Data
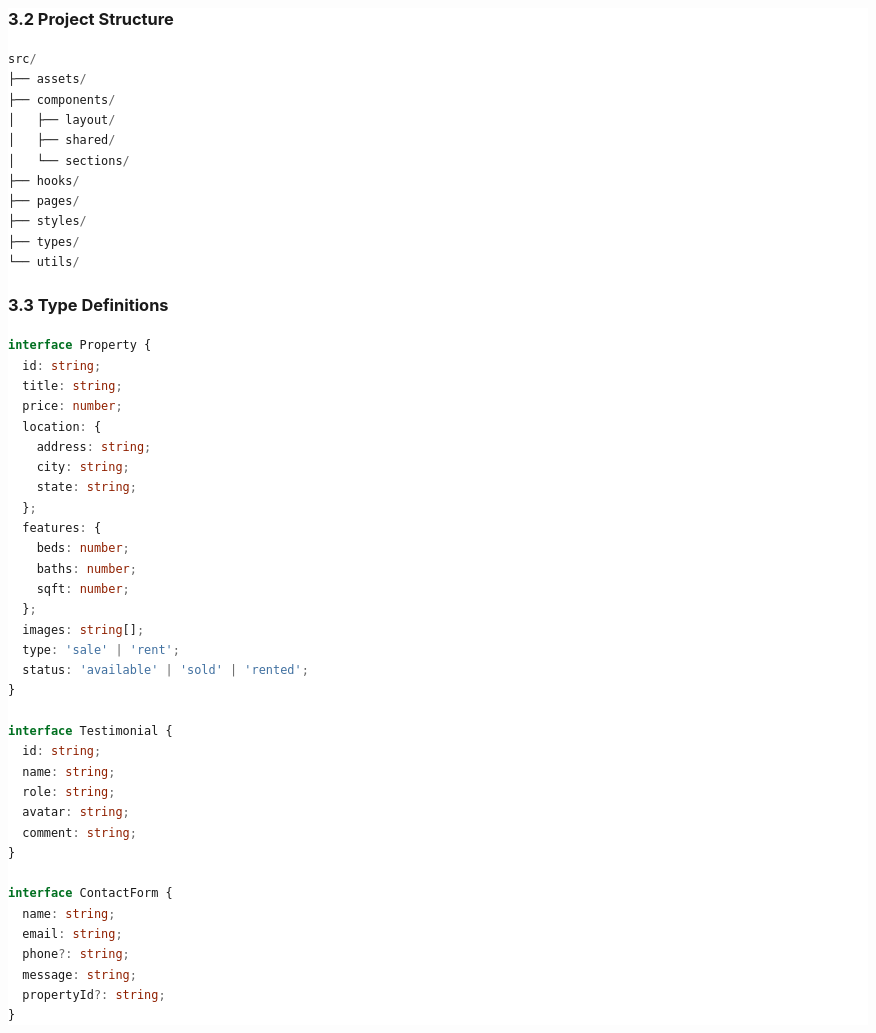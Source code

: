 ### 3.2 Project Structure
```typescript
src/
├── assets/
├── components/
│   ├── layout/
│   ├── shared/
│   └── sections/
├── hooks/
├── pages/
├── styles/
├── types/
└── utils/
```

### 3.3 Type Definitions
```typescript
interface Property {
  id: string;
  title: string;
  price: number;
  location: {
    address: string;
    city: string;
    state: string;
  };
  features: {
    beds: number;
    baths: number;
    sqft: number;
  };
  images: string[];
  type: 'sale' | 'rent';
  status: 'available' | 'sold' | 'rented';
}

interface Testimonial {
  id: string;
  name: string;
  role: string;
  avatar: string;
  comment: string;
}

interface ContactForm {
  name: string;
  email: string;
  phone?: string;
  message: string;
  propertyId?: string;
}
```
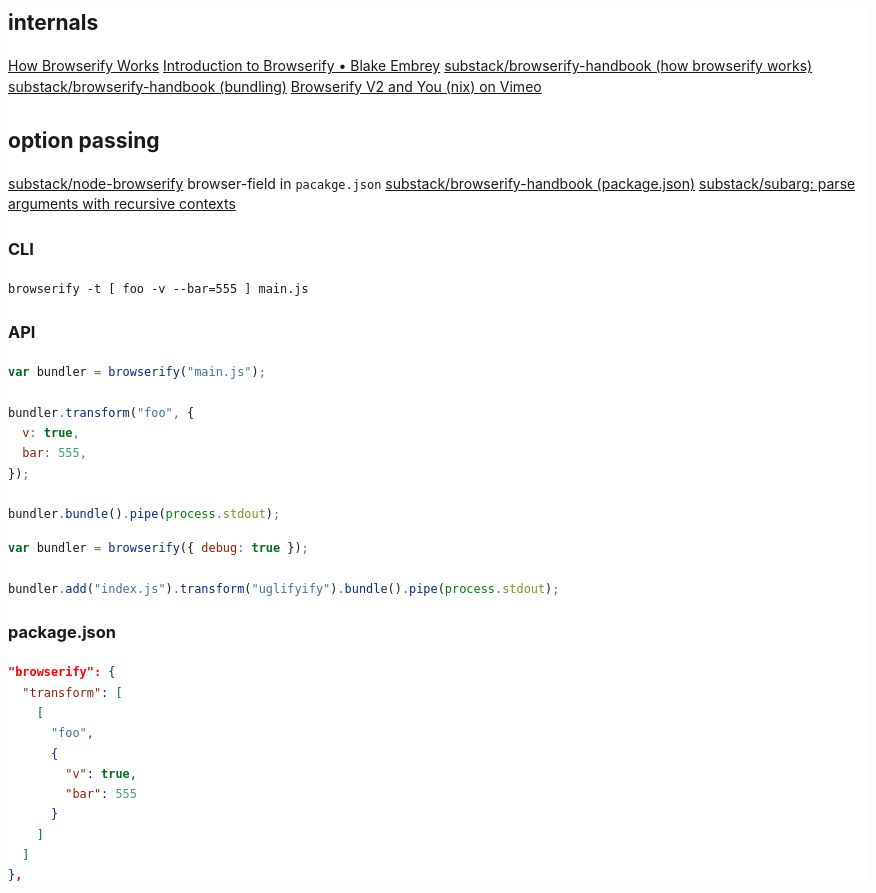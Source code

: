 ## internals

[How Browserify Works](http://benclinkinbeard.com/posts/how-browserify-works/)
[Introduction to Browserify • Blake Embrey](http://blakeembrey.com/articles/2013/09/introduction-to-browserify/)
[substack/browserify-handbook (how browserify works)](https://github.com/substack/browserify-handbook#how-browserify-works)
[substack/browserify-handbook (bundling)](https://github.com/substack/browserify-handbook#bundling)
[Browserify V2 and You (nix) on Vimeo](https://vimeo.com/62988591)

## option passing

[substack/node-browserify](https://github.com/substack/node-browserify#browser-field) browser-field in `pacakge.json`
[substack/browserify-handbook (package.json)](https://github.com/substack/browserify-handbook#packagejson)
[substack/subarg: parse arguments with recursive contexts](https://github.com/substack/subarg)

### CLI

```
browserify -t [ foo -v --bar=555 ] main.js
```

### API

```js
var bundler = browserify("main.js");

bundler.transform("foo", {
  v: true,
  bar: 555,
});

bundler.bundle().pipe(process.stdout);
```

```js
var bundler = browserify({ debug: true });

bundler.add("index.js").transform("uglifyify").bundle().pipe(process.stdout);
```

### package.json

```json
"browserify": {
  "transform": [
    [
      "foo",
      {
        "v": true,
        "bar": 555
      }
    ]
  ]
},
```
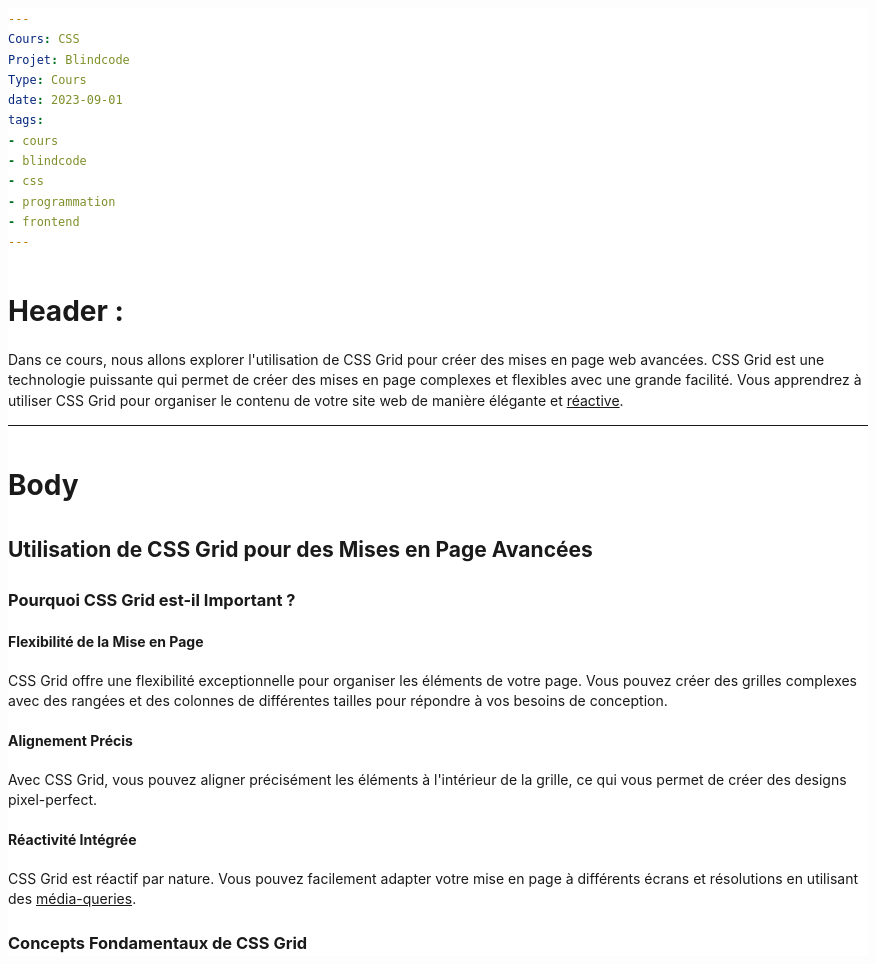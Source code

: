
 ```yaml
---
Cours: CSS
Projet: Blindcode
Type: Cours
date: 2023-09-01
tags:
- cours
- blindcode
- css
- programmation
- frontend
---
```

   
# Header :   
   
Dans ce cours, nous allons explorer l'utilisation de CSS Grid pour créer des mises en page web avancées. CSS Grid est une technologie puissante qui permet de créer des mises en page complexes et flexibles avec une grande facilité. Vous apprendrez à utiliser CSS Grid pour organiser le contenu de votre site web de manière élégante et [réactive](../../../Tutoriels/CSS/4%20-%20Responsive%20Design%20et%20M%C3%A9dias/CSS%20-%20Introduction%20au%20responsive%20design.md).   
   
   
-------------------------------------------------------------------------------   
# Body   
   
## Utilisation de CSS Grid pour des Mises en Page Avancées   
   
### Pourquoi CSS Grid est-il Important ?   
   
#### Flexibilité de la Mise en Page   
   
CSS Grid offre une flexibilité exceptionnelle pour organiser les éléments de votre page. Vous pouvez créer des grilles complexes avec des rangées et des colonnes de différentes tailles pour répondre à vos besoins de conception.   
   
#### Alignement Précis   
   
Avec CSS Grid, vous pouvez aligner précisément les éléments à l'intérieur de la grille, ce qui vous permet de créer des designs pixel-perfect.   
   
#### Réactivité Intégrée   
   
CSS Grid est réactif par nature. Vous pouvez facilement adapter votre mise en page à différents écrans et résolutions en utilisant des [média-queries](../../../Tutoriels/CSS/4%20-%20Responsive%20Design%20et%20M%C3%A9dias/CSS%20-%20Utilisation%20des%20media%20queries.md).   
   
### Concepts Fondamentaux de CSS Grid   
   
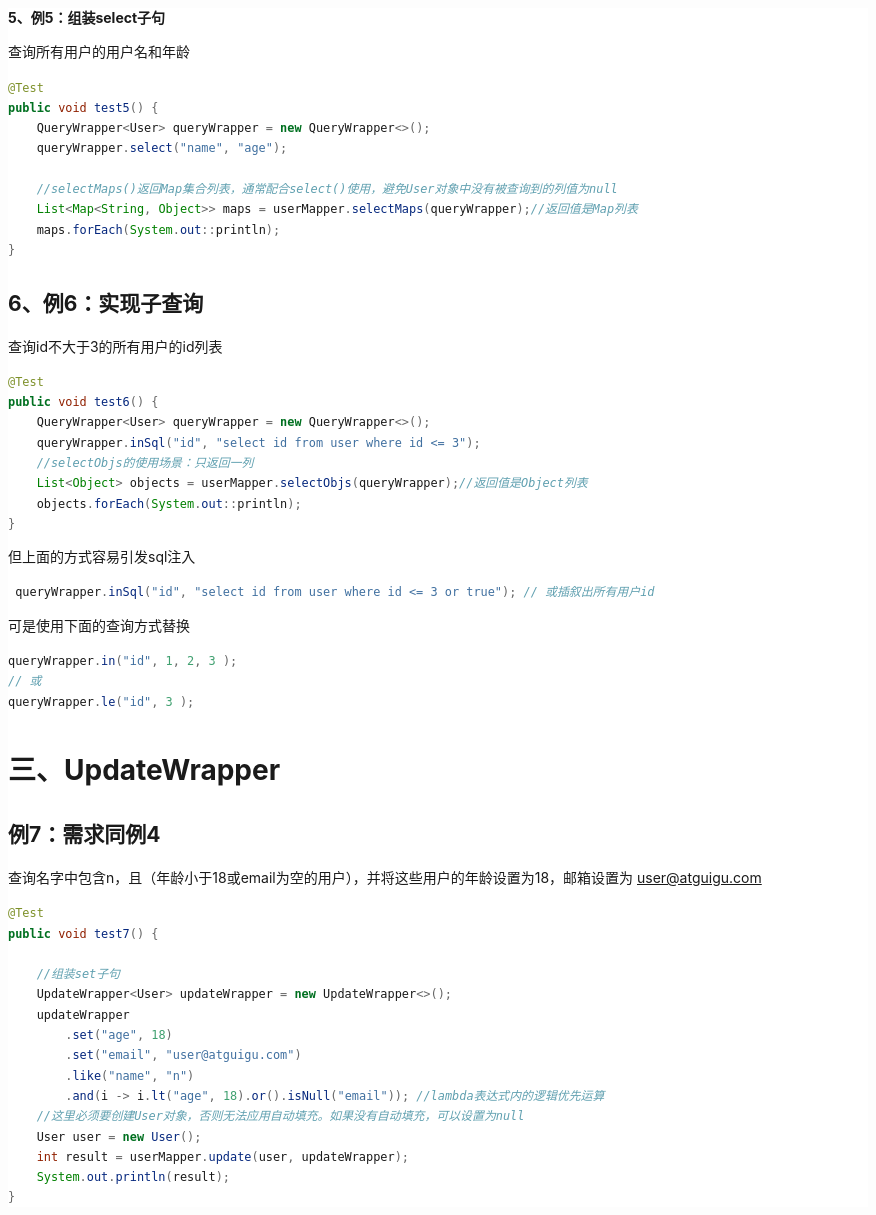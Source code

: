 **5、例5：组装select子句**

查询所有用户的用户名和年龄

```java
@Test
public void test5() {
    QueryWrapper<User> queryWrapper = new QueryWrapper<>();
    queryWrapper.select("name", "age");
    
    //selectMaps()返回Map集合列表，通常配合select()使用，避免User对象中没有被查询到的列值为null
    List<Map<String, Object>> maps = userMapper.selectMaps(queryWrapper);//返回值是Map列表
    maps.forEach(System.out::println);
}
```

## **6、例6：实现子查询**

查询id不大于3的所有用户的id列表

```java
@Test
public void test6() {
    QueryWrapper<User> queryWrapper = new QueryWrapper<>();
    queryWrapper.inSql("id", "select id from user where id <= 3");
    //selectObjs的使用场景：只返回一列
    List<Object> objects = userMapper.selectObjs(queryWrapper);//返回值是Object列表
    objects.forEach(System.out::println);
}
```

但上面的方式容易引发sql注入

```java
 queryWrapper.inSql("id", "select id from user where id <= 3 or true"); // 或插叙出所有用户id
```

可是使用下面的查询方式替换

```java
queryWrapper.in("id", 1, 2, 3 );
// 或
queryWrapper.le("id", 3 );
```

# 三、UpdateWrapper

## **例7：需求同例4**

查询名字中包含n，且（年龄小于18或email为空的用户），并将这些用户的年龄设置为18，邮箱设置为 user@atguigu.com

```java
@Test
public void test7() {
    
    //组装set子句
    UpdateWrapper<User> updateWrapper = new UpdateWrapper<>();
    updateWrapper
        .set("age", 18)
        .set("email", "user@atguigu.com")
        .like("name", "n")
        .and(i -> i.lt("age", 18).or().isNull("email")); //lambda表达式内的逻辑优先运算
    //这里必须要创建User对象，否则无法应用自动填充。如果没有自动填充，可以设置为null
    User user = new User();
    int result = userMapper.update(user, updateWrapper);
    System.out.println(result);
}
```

What the exercise asks
Apart from the pictures, the entries above are to be repeated in full and exactly.

Your solution
Source code

: ### 3.2 Project Structure
```typescript
src/
├── assets/
├── components/
│   ├── layout/
│   ├── shared/
│   └── sections/
├── hooks/
├── pages/
├── styles/
├── types/
└── utils/
```

### 3.3 Type Definitions
```typescript
interface Property {
  id: string;
  title: string;
  price: number;
  location: {
    address: string;
    city: string;
    state: string;
  };
  features: {
    beds: number;
    baths: number;
    sqft: number;
  };
  images: string[];
  type: 'sale' | 'rent';
  status: 'available' | 'sold' | 'rented';
}

interface Testimonial {
  id: string;
  name: string;
  role: string;
  avatar: string;
  comment: string;
}

interface ContactForm {
  name: string;
  email: string;
  phone?: string;
  message: string;
  propertyId?: string;
}
```
Source code

: ## internals

[How Browserify Works](http://benclinkinbeard.com/posts/how-browserify-works/)
[Introduction to Browserify • Blake Embrey](http://blakeembrey.com/articles/2013/09/introduction-to-browserify/)
[substack/browserify-handbook (how browserify works)](https://github.com/substack/browserify-handbook#how-browserify-works)
[substack/browserify-handbook (bundling)](https://github.com/substack/browserify-handbook#bundling)
[Browserify V2 and You (nix) on Vimeo](https://vimeo.com/62988591)

## option passing

[substack/node-browserify](https://github.com/substack/node-browserify#browser-field) browser-field in `pacakge.json`
[substack/browserify-handbook (package.json)](https://github.com/substack/browserify-handbook#packagejson)
[substack/subarg: parse arguments with recursive contexts](https://github.com/substack/subarg)

### CLI

```
browserify -t [ foo -v --bar=555 ] main.js
```

### API

```js
var bundler = browserify("main.js");

bundler.transform("foo", {
  v: true,
  bar: 555,
});

bundler.bundle().pipe(process.stdout);
```

```js
var bundler = browserify({ debug: true });

bundler.add("index.js").transform("uglifyify").bundle().pipe(process.stdout);
```

### package.json

```json
"browserify": {
  "transform": [
    [
      "foo",
      {
        "v": true,
        "bar": 555
      }
    ]
  ]
},
```
Source code

:
 ```yaml
---
Cours: CSS
Projet: Blindcode
Type: Cours
date: 2023-09-01
tags:
- cours
- blindcode
- css
- programmation
- frontend
---
```

   
# Header :   
   
Dans ce cours, nous allons explorer l'utilisation de CSS Grid pour créer des mises en page web avancées. CSS Grid est une technologie puissante qui permet de créer des mises en page complexes et flexibles avec une grande facilité. Vous apprendrez à utiliser CSS Grid pour organiser le contenu de votre site web de manière élégante et [réactive](../../../Tutoriels/CSS/4%20-%20Responsive%20Design%20et%20M%C3%A9dias/CSS%20-%20Introduction%20au%20responsive%20design.md).   
   
   
-------------------------------------------------------------------------------   
# Body   
   
## Utilisation de CSS Grid pour des Mises en Page Avancées   
   
### Pourquoi CSS Grid est-il Important ?   
   
#### Flexibilité de la Mise en Page   
   
CSS Grid offre une flexibilité exceptionnelle pour organiser les éléments de votre page. Vous pouvez créer des grilles complexes avec des rangées et des colonnes de différentes tailles pour répondre à vos besoins de conception.   
   
#### Alignement Précis   
   
Avec CSS Grid, vous pouvez aligner précisément les éléments à l'intérieur de la grille, ce qui vous permet de créer des designs pixel-perfect.   
   
#### Réactivité Intégrée   
   
CSS Grid est réactif par nature. Vous pouvez facilement adapter votre mise en page à différents écrans et résolutions en utilisant des [média-queries](../../../Tutoriels/CSS/4%20-%20Responsive%20Design%20et%20M%C3%A9dias/CSS%20-%20Utilisation%20des%20media%20queries.md).   
   
### Concepts Fondamentaux de CSS Grid   
   
Source code

: **5、例5：组装select子句**

查询所有用户的用户名和年龄

```java
@Test
public void test5() {
    QueryWrapper<User> queryWrapper = new QueryWrapper<>();
    queryWrapper.select("name", "age");
    
    //selectMaps()返回Map集合列表，通常配合select()使用，避免User对象中没有被查询到的列值为null
    List<Map<String, Object>> maps = userMapper.selectMaps(queryWrapper);//返回值是Map列表
    maps.forEach(System.out::println);
}
```

## **6、例6：实现子查询**

查询id不大于3的所有用户的id列表

```java
@Test
public void test6() {
    QueryWrapper<User> queryWrapper = new QueryWrapper<>();
    queryWrapper.inSql("id", "select id from user where id <= 3");
    //selectObjs的使用场景：只返回一列
    List<Object> objects = userMapper.selectObjs(queryWrapper);//返回值是Object列表
    objects.forEach(System.out::println);
}
```

但上面的方式容易引发sql注入

```java
 queryWrapper.inSql("id", "select id from user where id <= 3 or true"); // 或插叙出所有用户id
```

可是使用下面的查询方式替换

```java
queryWrapper.in("id", 1, 2, 3 );
// 或
queryWrapper.le("id", 3 );
```

# 三、UpdateWrapper

## **例7：需求同例4**

查询名字中包含n，且（年龄小于18或email为空的用户），并将这些用户的年龄设置为18，邮箱设置为 user@atguigu.com

```java
@Test
public void test7() {
    
    //组装set子句
    UpdateWrapper<User> updateWrapper = new UpdateWrapper<>();
    updateWrapper
        .set("age", 18)
        .set("email", "user@atguigu.com")
        .like("name", "n")
        .and(i -> i.lt("age", 18).or().isNull("email")); //lambda表达式内的逻辑优先运算
    //这里必须要创建User对象，否则无法应用自动填充。如果没有自动填充，可以设置为null
    User user = new User();
    int result = userMapper.update(user, updateWrapper);
    System.out.println(result);
}
```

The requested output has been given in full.